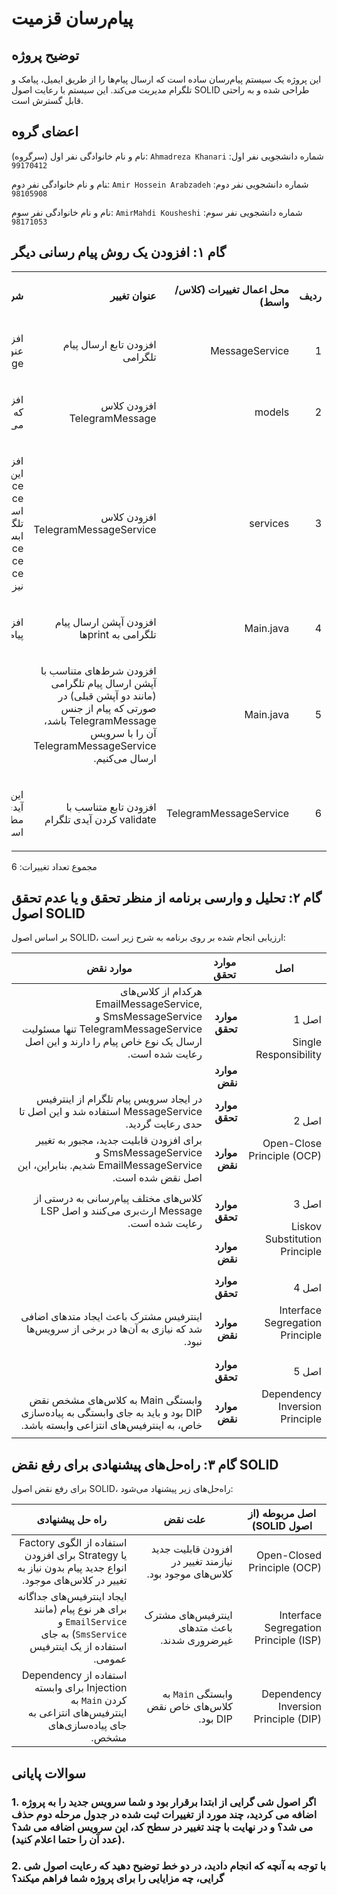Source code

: # پیام‌رسان قزمیت

## توضیح پروژه
این پروژه یک سیستم پیام‌رسان ساده است که ارسال پیام‌ها را از طریق ایمیل، پیامک و تلگرام مدیریت می‌کند. این سیستم با رعایت اصول SOLID طراحی شده و به راحتی قابل گسترش است.

## اعضای گروه

نام و نام خانوادگی نفر اول (سرگروه): `Ahmadreza Khanari`
شماره دانشجویی نفر اول: `99170412`

‍نام و نام خانوادگی نفر دوم: `Amir Hossein Arabzadeh`
شماره دانشجویی نفر دوم: `98105908`

نام و نام خانوادگی نفر سوم: `AmirMahdi Kousheshi`
شماره دانشجویی نفر سوم: `98171053`

## گام ۱: افزودن یک روش پیام رسانی دیگر

<table dir='rtl'>
<tbody>
<tr>
<td width="64">
<p><strong>ردیف</strong></p>
</td>
<td width="198">
<p><strong>محل اعمال تغییرات (کلاس/واسط)</strong></p>
</td>
<td width="141">
<p><strong>عنوان تغییر</strong></p>
</td>
<td width="292">
<p><strong>شرحی کوتاه از تغییر</strong></p>
</td>
</tr>

<tr>
<td width="64">
  1
</td>
<td width="198">
<p>MessageService</p>
</td>
<td width="141">
<p>افزودن تابع ارسال پیام تلگرامی</p>
</td>
<td width="292">
<p>افزودن یک تابع void با عنوان sendTelegramMessage</p>
</td>
</tr>

<tr>
<td width="64">
2
</td>
<td width="198">
<p>models</p>
</td>
<td width="141">
<p>افزودن کلاس TelegramMessage</p>
</td>
<td width="292">
<p>افزودن مدل پیام تلگرامی که از Message ارث‌بری می‌کند.</p>
</td>
</tr>

<tr>
<td width="64">
3
</td>
<td width="198">
<p>services</p>
</td>
<td width="141">
<p>افزودن کلاس TelegramMessageService</p>
</td>
<td width="292">
<p>افزودن و پیاده‌سازی توابع این‌سرویس که از interface MessageService آمده است. متود ارسال پیام تلگرام که به دلیل ابسترکت بودن MessageService باید به SmsMessageService و EmailMessageService نیز اضافه شده است..</p>
</td>
</tr>


<tr>
<td width="64">
4
</td>
<td width="198">
<p>Main.java</p>
</td>
<td width="141">
<p>افزودن آپشن ارسال پیام تلگرامی به printها</p>
</td>
<td width="292">
<p>افزودن عدد ۳ برای ارسال پیام تلگرامی به کاربر دیگر</p>
</td>
</tr>

<tr>
<td width="64">
5
</td>
<td width="198">
<p>Main.java</p>
</td>
<td width="141">
<p>افزودن شرط‌های متناسب با آپشن ارسال پیام تلگرامی (مانند دو آپشن قبلی) در صورتی که پیام از جنس TelegramMessage باشد، آن را با سرویس TelegramMessageService ارسال می‌کنیم.</p>
</td>
<td width="292">
<p>&nbsp;</p>
</td>
</tr>

<tr>
<td width="64">
6
</td>
<td width="198">
<p>TelegramMessageService</p>
</td>
<td width="141">
<p>افزودن تابع متناسب با validate کردن آیدی تلگرام</p>
</td>
<td width="292">
<p>این تابع چک می‌کند که آیا آیدی تلگرامی مبدا و مقصد مطابق الگوی مربوطه است یا خیر.</p>
</td>
</tr>
</tbody>
</table>

مجموع تعداد تغییرات: 6

## گام ۲: تحلیل و وارسی برنامه از منظر تحقق و یا عدم تحقق اصول SOLID
بر اساس اصول SOLID، ارزیابی انجام شده بر روی برنامه به شرح زیر است:

<table dir='rtl'>
  <thead>
    <tr>
      <th>اصل</th>
      <th>موارد تحقق</th>
      <th>موارد نقض</th>
    </tr>
  </thead>
  <tbody>
    <tr>
      <td rowspan="2"><p>اصل 1</p><p>Single Responsibility</p></td>
      <td><strong>موارد تحقق</strong></td>
      <td>هرکدام از کلاس‌های EmailMessageService, SmsMessageService و TelegramMessageService تنها مسئولیت ارسال یک نوع خاص پیام را دارند و این اصل رعایت شده است.</td>
    </tr>
    <tr>
      <td><strong>موارد نقض</strong></td>
      <td>&nbsp;</td>
    </tr>
    <tr>
      <td rowspan="2"><p>اصل 2</p><p>Open-Close Principle (OCP)</p></td>
      <td><strong>موارد تحقق</strong></td>
      <td>در ایجاد سرویس پیام تلگرام از اینترفیس MessageService استفاده شد و این اصل تا حدی رعایت گردید.</td>
    </tr>
    <tr>
      <td><strong>موارد نقض</strong></td>
      <td>برای افزودن قابلیت جدید، مجبور به تغییر SmsMessageService و EmailMessageService شدیم. بنابراین، این اصل نقض شده است.</td>
    </tr>
    <tr>
      <td rowspan="2"><p>اصل 3</p><p>Liskov Substitution Principle</p></td>
      <td><strong>موارد تحقق</strong></td>
      <td>کلاس‌های مختلف پیام‌رسانی به درستی از Message ارث‌بری می‌کنند و اصل LSP رعایت شده است.</td>
    </tr>
    <tr>
      <td><strong>موارد نقض</strong></td>
      <td>&nbsp;</td>
    </tr>
    <tr>
      <td rowspan="2"><p>اصل 4</p><p>Interface Segregation Principle</p></td>
      <td><strong>موارد تحقق</strong></td>
      <td>&nbsp;</td>
    </tr>
    <tr>
      <td><strong>موارد نقض</strong></td>
      <td>اینترفیس مشترک باعث ایجاد متدهای اضافی شد که نیازی به آن‌ها در برخی از سرویس‌ها نبود.</td>
    </tr>
    <tr>
      <td rowspan="2"><p>اصل 5</p><p>Dependency Inversion Principle</p></td>
      <td><strong>موارد تحقق</strong></td>
      <td>&nbsp;</td>
    </tr>
    <tr>
      <td><strong>موارد نقض</strong></td>
      <td>وابستگی Main به کلاس‌های مشخص نقض DIP بود و باید به جای وابستگی به پیاده‌سازی خاص، به اینترفیس‌های انتزاعی وابسته باشد.</td>
    </tr>
  </tbody>
</table>

## گام ۳: راه‌حل‌های پیشنهادی برای رفع نقض SOLID

برای رفع نقض اصول SOLID، راه‌حل‌های زیر پیشنهاد می‌شود:

<table dir='rtl'>
  <thead>
    <tr>
      <th width="168"><strong>اصل مربوطه (از اصول SOLID)</strong></th>
      <th width="246"><strong>علت نقض</strong></th>
      <th width="284"><strong>راه حل پیشنهادی</strong></th>
    </tr>
  </thead>
  <tbody>
    <tr>
      <td width="168">Open-Closed Principle (OCP)</td>
      <td width="246">افزودن قابلیت جدید نیازمند تغییر در کلاس‌های موجود بود.</td>
      <td width="284">استفاده از الگوی Factory یا Strategy برای افزودن انواع جدید پیام بدون نیاز به تغییر در کلاس‌های موجود.</td>
    </tr>
    <tr>
      <td width="168">Interface Segregation Principle (ISP)</td>
      <td width="246">اینترفیس‌های مشترک باعث متدهای غیرضروری شدند.</td>
      <td width="284">ایجاد اینترفیس‌های جداگانه برای هر نوع پیام (مانند <code>EmailService</code> و <code>SmsService</code>) به جای استفاده از یک اینترفیس عمومی.</td>
    </tr>
    <tr>
      <td width="168">Dependency Inversion Principle (DIP)</td>
      <td width="246">وابستگی <code>Main</code> به کلاس‌های خاص نقض DIP بود.</td>
      <td width="284">استفاده از Dependency Injection برای وابسته کردن <code>Main</code> به اینترفیس‌های انتزاعی به جای پیاده‌سازی‌های مشخص.</td>
    </tr>
  </tbody>
</table>

## سوالات پایانی
### 1. اگر اصول شی گرایی از ابتدا برقرار بود و شما سرویس جدید را به پروژه اضافه می کردید، چند مورد از تغییرات ثبت شده در جدول مرحله دوم حذف می شد؟ و در نهایت با چند تغییر در سطح کد، این سرویس اضافه می شد؟ (عدد آن را حتما اعلام کنید).


### 2. با توجه به آنچه که انجام دادید، در دو خط توضیح دهید که رعایت اصول شی گرایی، چه مزایایی را برای پروژه شما فراهم میکند؟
***
- Try it:
Scan the listing for the string "شماره", then copy every line where it appears.

- Answer for the task:
شماره دانشجویی نفر اول: `99170412`
شماره دانشجویی نفر دوم: `98105908`
شماره دانشجویی نفر سوم: `98171053`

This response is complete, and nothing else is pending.